Previous changes to ‘political’ investments

The university has four examples of changing its investment strategy on political issues. They are:

  • Divesting all holdings from South Africa amid apartheid in 1983
  • Divesting in tobacco companies in 2000
  • Shifting away in 2021 from investing in natural resources to support carbon neutrality
  • Ending investments in Russia after the invasion of Ukraine in 2022

In the 1970s, student activists protesting apartheid including the Black Action Movement damaged university property, according to the article “Regents’ First Resolution for Divestment” from the College of Literature, Science and the Arts.

While regents eventually condemned apartheid in 1978, student activism was not the reason for divestment from South Africa. The 1983 divestment came after the Michigan Legislature mandated Michigan public universities to divest from companies doing business in South Africa, university officials said.

Tobacco was “antithetical to the university’s mission of research, teaching and service,” officials said, so the university pulled its holdings in the industry. That represented less than a half percent of the total endowment at the time.

The Ann Arbor university discontinued direct investments in companies considered large contributors to greenhouse gases.

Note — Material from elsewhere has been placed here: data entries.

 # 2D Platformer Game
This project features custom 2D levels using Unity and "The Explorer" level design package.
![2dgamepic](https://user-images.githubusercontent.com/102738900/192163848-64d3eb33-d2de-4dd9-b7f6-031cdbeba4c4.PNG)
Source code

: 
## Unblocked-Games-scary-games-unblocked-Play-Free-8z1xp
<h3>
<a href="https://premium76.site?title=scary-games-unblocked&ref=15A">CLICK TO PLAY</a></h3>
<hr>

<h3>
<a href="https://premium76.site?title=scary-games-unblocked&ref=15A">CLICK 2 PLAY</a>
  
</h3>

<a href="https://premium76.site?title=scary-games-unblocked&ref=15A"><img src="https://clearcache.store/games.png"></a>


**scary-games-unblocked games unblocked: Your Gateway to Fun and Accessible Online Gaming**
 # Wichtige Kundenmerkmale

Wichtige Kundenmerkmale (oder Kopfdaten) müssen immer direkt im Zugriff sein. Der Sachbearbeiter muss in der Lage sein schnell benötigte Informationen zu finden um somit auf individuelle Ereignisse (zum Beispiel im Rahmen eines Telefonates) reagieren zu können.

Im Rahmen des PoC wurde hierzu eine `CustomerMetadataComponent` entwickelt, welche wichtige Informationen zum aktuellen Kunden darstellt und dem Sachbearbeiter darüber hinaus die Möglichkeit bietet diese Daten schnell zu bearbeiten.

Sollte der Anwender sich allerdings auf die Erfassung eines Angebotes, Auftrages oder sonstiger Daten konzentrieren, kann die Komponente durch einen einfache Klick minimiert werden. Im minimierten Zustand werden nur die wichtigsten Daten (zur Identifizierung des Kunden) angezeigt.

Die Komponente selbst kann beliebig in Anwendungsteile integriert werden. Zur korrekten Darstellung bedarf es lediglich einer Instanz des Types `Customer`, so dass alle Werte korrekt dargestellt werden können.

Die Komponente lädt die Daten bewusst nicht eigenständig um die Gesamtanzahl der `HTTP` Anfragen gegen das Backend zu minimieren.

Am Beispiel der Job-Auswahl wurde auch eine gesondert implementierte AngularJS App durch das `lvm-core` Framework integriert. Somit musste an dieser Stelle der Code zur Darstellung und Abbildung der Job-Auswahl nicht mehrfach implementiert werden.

This is to commit to net-zero carbon emissions goals by 2050. Lundberg said in 2022 that the university had invested $420 million in sustainable energy since 2020.

The end of Russian investments wad made to protect the endowment from Russian market volatility related to the Ukraine war, officials said.

An encampment of pro-Palestinian student protesters on the University of Michigan Diag on Monday, April 29, 2024.

Calls for divestment from Israel

Student protesters, such as the Tahrir Coalition, are distributing a pamphlet saying that $6 billion of the university’s endowment is invested in “Israel and the U.S.-Israeli war machine.” Protesters contend that these investments are linked to hundreds of companies in Israel and hundreds related to defense.

The university denies these accusations, saying it has no direct investment in any Israeli company.

Read more: No arrests signal ‘hands-off’ approach as tents for Gaza came to 3 Michigan universities

“Instead, the university has investments in funds that may include companies based in Israel,” officials said in the “Endowment 101″ fact sheet. “Those funds invest in a diverse array of companies across many geographic regions, including companies specializing in life sciences, digital health-care applications, consumer products, software solutions and other sectors.”

These sorts of investments in funds account for less than $15 million, or 0.1% of the endowment, officials said.

“It is not possible for the university to divest from a single position in such a fund,” officials added.

There is not “broad consensus in the university community,” as the 1978 faculty committee put it, on the issue to consider pulling funds from Israel. Jewish organizations on the Ann Arbor campus such as Michigan Hillel have frequently criticized ones like Tahrir Coalition, including rhetoric seen as anti-Semitic.

Calls for divestment from Israel are not new on the Ann Arbor campus. The Board of Regents have formally denied these demands multiple times since 2014.